After signing the proclamation and making the formal announcement inside the Oval Office, President Donald Trump did what most presidents never bother to do: he walked outside and made it real for the kids.

On Tuesday, Trump headed to the White House South Lawn putting green, joined by golf legends Bryson DeChambeau and Gary Player, and spent time giving children a hands-on golf lesson. The moment came right after the President officially restored the Presidential Fitness Test that the Obama administration scrapped more than a decade ago.

The South Lawn was full of children running through fitness activities, but it was the putting green that turned the event into something those kids will probably remember for the rest of their lives. A sitting president, two of the most accomplished golfers in the world, and a few dozen young Americans with putters in their hands on the White House lawn.

Trump also managed to get a laugh during his Oval Office remarks earlier in the day, joking that he personally works out about one minute a day at most, if he is lucky.

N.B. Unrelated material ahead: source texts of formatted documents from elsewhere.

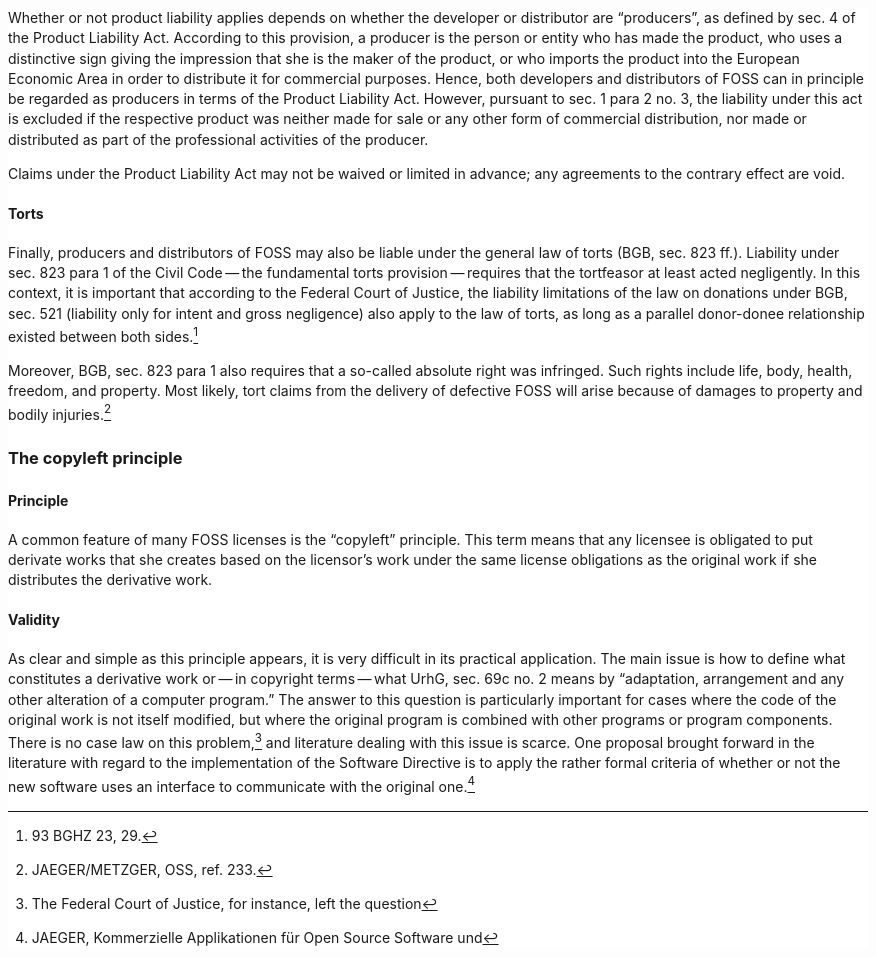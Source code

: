 Whether or not product liability applies depends on whether the
developer or distributor are “producers”, as defined by sec. 4 of the
Product Liability Act. According to this provision, a producer is the
person or entity who has made the product, who uses a distinctive sign
giving the impression that she is the maker of the product, or who
imports the product into the European Economic Area in order to
distribute it for commercial purposes. Hence, both developers and
distributors of FOSS can in principle be regarded as producers in terms
of the Product Liability Act. However, pursuant to sec. 1 para 2 no. 3,
the liability under this act is excluded if the respective product was
neither made for sale or any other form of commercial distribution, nor
made or distributed as part of the professional activities of the
producer.

Claims under the Product Liability Act may not be waived or limited in
advance; any agreements to the contrary effect are void.

#### Torts

Finally, producers and distributors of FOSS may also be liable under the
general law of torts (BGB, sec. 823 ff.). Liability under sec. 823 para
1 of the Civil Code — the fundamental torts provision — requires that
the tortfeasor at least acted negligently. In this context, it is
important that according to the Federal Court of Justice, the liability
limitations of the law on donations under BGB, sec. 521 (liability only
for intent and gross negligence) also apply to the law of torts, as long
as a parallel donor-donee relationship existed between both sides.[^germany_76]

Moreover, BGB, sec. 823 para 1 also requires that a so-called absolute
right was infringed. Such rights include life, body, health, freedom,
and property. Most likely, tort claims from the delivery of defective
FOSS will arise because of damages to property and bodily injuries.[^germany_77]

### The copyleft principle

#### Principle

A common feature of many FOSS licenses is the “copyleft” principle. This
term means that any licensee is obligated to put derivate works that she
creates based on the licensor’s work under the same license obligations
as the original work if she distributes the derivative work.

#### Validity

As clear and simple as this principle appears, it is very difficult in
its practical application. The main issue is how to define what
constitutes a derivative work or — in copyright terms — what UrhG, sec.
69c no. 2 means by “adaptation, arrangement and any other alteration of
a computer program.” The answer to this question is particularly
important for cases where the code of the original work is not itself
modified, but where the original program is combined with other programs
or program components. There is no case law on this problem,[^germany_78] and
literature dealing with this issue is scarce. One proposal brought
forward in the literature with regard to the implementation of the
Software Directive is to apply the rather formal criteria of whether or
not the new software uses an interface to communicate with the original
one.[^germany_79]


[^germany_1]: Gesetz über Urheberrecht und verwandte Schutzrechte
[^germany_2]: Council Directive 91/250/EEC of 14 May 1991 on the legal
[^germany_3]: UrhG, sec. 69a para 4 reads as follows: “The provisions on
[^germany_4]: The wording differs slightly from that used in UrhG, sec. 2 para 2
[^germany_5]: GRÜTZMACHER, in: Wandtke/Bullinger (ed.), Praxiskommentar zum
[^germany_6]: BGH (Bundesgerichtshof, hereinafter also referred to as “Federal
[^germany_7]: BGH 2005 GRUR 860, 861 — Fash 2000, available at
[^germany_8]: BGH 2005 GRUR 860, 861 — Fash 2000, available at
[^germany_9]: See below the more detailed section on “Moral Rights”.
[^germany_10]: The section on “Copyright” of the “Analysis of FOSS under German
[^germany_11]: With or without consideration.
[^germany_12]: See <http://www.efta.int/legal-texts/eea.aspx>.
[^germany_13]: Of this opinion: OLG München, 2008 MMR (Multimedia und Recht)
[^germany_14]: LG Hamburg, 2006 MMR 827; OLG Hamburg, 2007 MMR 317; JAEGER, Der
[^germany_15]: Case C-128/11 — UsedSoft GmbH v. Oracle International Corp,
[^germany_16]: BGH, judgment of 17 July 2013, ref. I ZR 129/08, available at
[^germany_17]: Therefore an EULA is not necessary for the end user to run a
[^germany_18]: CZYCHOWSKI, in: Fromm/Nordemann, UrhR, § 69d ref. 30; DREIER, in:
[^germany_19]: These are delineated in sec. 69e para 1 through 3.
[^germany_20]: See GRÜTZMACHER, in: Wandtke/Bullinger, UrhR, § 69a ref. 48.
[^germany_21]: Full right of recognition of her authorship of the work (sec. 13)
[^germany_22]: GRÜTZMACHER, in: Wandtke/Bullinger (ed.), UrhR, § 69a ref. 50; §
[^germany_23]: GRÜtZMACHER, in: Wandtke/Bullinger (ed.), UrhR, § 69b ref. 40.
[^germany_24]: GRÜTZMACHER, in: Wandtke/Bullinger (ed.), UrhR,§ 69a ref. 51; §
[^germany_25]: GRÜTZMACHER, in: Wandtke/Bullinger (ed.), UrhR, § 69a ref. 51.
[^germany_26]: In this context, it should be noted that German copyright law
[^germany_27]: Three ways of calculation of damages are accepted: actual
[^germany_28]: For further details see GRÜTZMACHER, in: Wandtke/Bullinger (ed.),
[^germany_29]: See the statement of the ifrOSS that is available at
[^germany_30]: Translation by A. Dietz, 2004 IIC 842, 844.
[^germany_31]: For a more detailed description of the legislative history see
[^germany_32]: See the section on “Copyright Assignment” above.
[^germany_33]: BGH, 2002 CR 249 — Wetterführungspläne II.
[^germany_34]: JAEGER/METZGER, OSS, ref. 138; for a detailed discussion see
[^germany_35]: JAEGER/METZGER, ref. 139. For more detail see GRÜTZMACHER, op.
[^germany_36]: JAEGER/METZGER, OSS, ref. 8.
[^germany_37]: DREIER, in: Dreier/Schulze (ed.), UrhG, § 69c ref. 38; LG München
[^germany_38]: DREIER, in: Dreier/Schulze (ed.), UrhG, § 69c ref. 38; LG München
[^germany_39]: For computer programs see BGH, 1994 GRUR 39,
[^germany_40]: THUM, in: Wandtke/Bullinger (ed.), UrhR, § 8 ref. 17; SCHULZE,
[^germany_41]: JAEGER/METZGER, OSS, ref. 145. Pursuant to UrhG, sec. 8 para 2
[^germany_42]: LOEWENHEIM, in: Schricker/Loewenheim (ed.), Urheberrecht, 4th
[^germany_43]: DREIER, in: Dreier/Schulze (ed.), UrhG, § 9 ref. 6.
[^germany_44]: THUM, in: Wandtke/Bullinger (ed.), UrhR, § 9 ref. 12; LOEWENHEIM,
[^germany_45]: LOEWENHEIM, in: Schricker/Lowenheim (ed.), UrhR, § 4 ref. 25;
[^germany_46]: See § 3 para 3 of the Fiduciary Licence Agreement (FLA) published
[^germany_47]: See “The right to equitable remuneration and the so-called ‘Linux
[^germany_48]: JAEGER/METZGER, OSS, ref.129; see also DREIER, in: Dreier/Schulze
[^germany_49]: Hereinafter referred to as ‘GPL’, its version number indicated by
[^germany_50]: See the “Enforcing FOSS licenses” section below.
[^germany_51]: Contracts are defined as the declared agreement of two or more
[^germany_52]: And the necessity of having this offer explains why it is crucial
[^germany_53]: JAEGER/METZGER, OSS, ref. 177. If this were not seen as
[^germany_54]: Bürgerliches Gesetzbuch, hereinafter referred to either as “Civil
[^germany_55]: See LG Frankfurt, 2006 CR 729, 731; JAEGER/METZGER, OSS, ref.
[^germany_56]: LG Frankfurt, 2006 CR 729, 731; LG München I, 2004 MMR 693, 694;
[^germany_57]: Translation available at
[^germany_58]: A typical exception can be a software download where it is
[^germany_59]: METZGER, in: ifrOSS (ed.), Die GPL kommentiert und erklärt,
[^germany_60]: JAEGER/METZGER, OSS, ref. 180; see the section on “Exceptions to
[^germany_61]: JAEGER/METZGER, OSS, ref. 180, 182; see also SCHULZ, Dezentrale
[^germany_62]: JAEGER/METZGER, OSS, ref. 181; see BGH, 1983 NJW 1489.
[^germany_63]: JAEGER/METZGER, OSS, ref. 220 f.; SPINDLER, in: Spindler (ed.),
[^germany_64]: See JAEGER/METZGER, OSS, ref. 334; HEATH, in: Spindler (ed.),
[^germany_65]: LG Frankfurt, 2006 CR 729, 731; see also LG München I, 1994 MMR
[^germany_66]: LG München I, 2004 MMR 693, 695; DREIER, in: Dreier/Schulze
[^germany_67]: As in sec. 1 para 2 of the GPLv2.
[^germany_68]: See sec. 4 para 2 of the GPLv3.
[^germany_69]: See JAEGER/METZGER, OSS, ref. 222; METZGER/JAEGER, Open Source
[^germany_70]: The two claims listed last require that the distributor acted at
[^germany_71]: See sec. 1 para 2 of the GPLv2 which expressly allows licensees
[^germany_72]: But note that the rights holder might still be liable under
[^germany_73]: METZGER, in: ifrOSS (ed.), Die GPL kommentiert und erklärt,
[^germany_74]: Regulation (EC) No. 593/2008 of the European Parliament and of
[^germany_75]: Gesetz über die Haftung für fehlerhafte Produkte
[^germany_76]: 93 BGHZ 23, 29.
[^germany_77]: JAEGER/METZGER, OSS, ref. 233.
[^germany_78]: The Federal Court of Justice, for instance, left the question
[^germany_79]: JAEGER, Kommerzielle Applikationen für Open Source Software und
[^germany_80]: See in more detail id., p. 77.
[^germany_81]: Id., p. 77.
[^germany_82]: See below [section\_title](#sec_fosscasesgerman).
[^germany_83]: For further details see the section below on “Courses of action”.
[^germany_84]: See also the section on “Special measures” above.
[^germany_85]: WILD, in: Schricker/Loewenheim (ed.), UrhR, § 97 ref. 138.
[^germany_86]: See below the case FreeAdhocUDF, LG Bochum, judgment of 20
[^germany_87]: However, it is not required that all authors become a party to
[^germany_88]: JAEGER/METZGER, OSS, ref. 167.
[^germany_89]: According to sec. 93 of the German Civil Procedure Code, the
[^germany_90]: It should be noted that the defendant can ask the court in the
[^germany_91]: In which case the order issued does not contain a written
[^germany_92]: The opponent can file an objection to have the case remanded. If
[^germany_93]: Called the Abschlussschreiben (conclusion letter) and
[^germany_94]: See <http://www.gesetze-im-internet.de/rvg/>.
[^germany_95]: JAEGER, Enforcement of the GNU GPL in Germany and Europe, 1
[^germany_96]: LG München I, 2004 MMR 693; available at
[^germany_97]: LG München 2004 MMR 693, 694,
[^germany_98]: Id., at 695.
[^germany_99]: Id., at 694 f.
[^germany_100]: Id., at 695.
[^germany_101]: LG Frankfurt, 2006 CR 729; available at
[^germany_102]: LG Frankfurt, 2006 CR 729, 731.
[^germany_103]: See art. 4 para 2 of the Software Directive.
[^germany_104]: LG Frankfurt, 2006 CR 729, 732.
[^germany_105]: LG Frankfurt, 2006 CR 729, 732.
[^germany_106]: LG München I, 2008 CR 57; available at
[^germany_107]: The reasoning being that if SMC Networks were permitted to
[^germany_108]: To date, it remained the only GPL case in Germany that was
[^germany_109]: LG Bochum, judgment of 20 January 2011, ref. I-8 O 293/09, in
[^germany_110]: LG Berlin, 2012 CR 152, available at
[^germany_111]: More on the facts of the case can be found at
[^germany_112]: KREUTZER, 2012 CR 145-152
[^germany_113]: LG Hamburg, 2013 CR 498, available at
[^germany_114]: OLG Düsseldorf, 2011 CR 285, available at
[^germany_115]: OLG Düsseldorf, 2012 CR 434, available at
[^germany_116]: See section 5(3) of t he German Trade Mark Act (Markengesetz):
[^germany_117]: BGH 2000 GRUR, 882, available at
[^germany_118]: LG Berlin, Order of 21 February 2006, ref. 16 O 134/06,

The Gateway Pundit reported on the scene:

ADVERTISEMENT

President Trump joined children on the White House South Lawn on Tuesday and gave them a quick golf lesson after reinstating the Presidential Fitness Test for students across the country. Trump putted on the green with Bryson DeChambeau and Gary Player, turning the White House sports-and-fitness event into a hands-on moment for the children who were there. The report connected the scene directly to the administration’s larger sports-and-fitness push, with children outside on the lawn after the formal Oval Office signing. The Trump White House proudly reinstated the Presidential Fitness Test after Barack Obama removed it in 2012 and Michelle Obama replaced it with her student health program. President Trump announced the new award as a certificate recognizing achievement of the gold standard of physical fitness. Trump also joked in Oval Office remarks that he works out about one minute a day at most if he is lucky.

The formal side of Tuesday’s event was just as significant. Trump signed a proclamation declaring May 2026 National Physical Fitness and Sports Month and outlined the broader vision his administration has for American athletics and youth fitness.

The proclamation lays out the scope of what this administration is doing to rebuild a national culture around physical competition and health, and it goes well beyond the fitness test itself.

The White House proclamation states:

National Physical Fitness and Sports Month celebrates the strength, discipline, and competitive spirit of the American people, and recognizes the values and lessons sports and fitness instill. The administration is committed to promoting healthy lifestyles, expanding access to athletic opportunities, and ensuring every American has the chance to compete and succeed. Sports and fitness are woven into the fabric of American identity, and greatness is forged through hard work, sweat, and an unrelenting demand for success. The administration signed an executive order revitalizing the President’s Council on Sports, Fitness, and Nutrition and reestablishing the Presidential Fitness Test. The administration is working alongside world-class professional athletes, major league organizations, teams, schools, and communities to usher in a new Golden Age of physical fitness. The Presidents Cup, the FIFA World Cup, and the Olympic Games are all coming to the United States over the next three years. This fall the administration will host the Patriot Games for one young man and one young woman from each state and territory, and all Americans are called on to get involved in sports and physical activity, especially youth.

The Presidents Cup, the FIFA World Cup, the Olympics, and a new national youth competition called the Patriot Games, all happening on American soil in the next few years. That is a lineup no other country on earth can match, and this administration is tying all of it together under a single vision of American athletic excellence.

But Tuesday’s best moment was not the proclamation or the policy language. It was a president standing on the White House lawn, showing kids how to line up a putt, with two golf legends right beside him. That is how you make a national fitness initiative something children actually care about.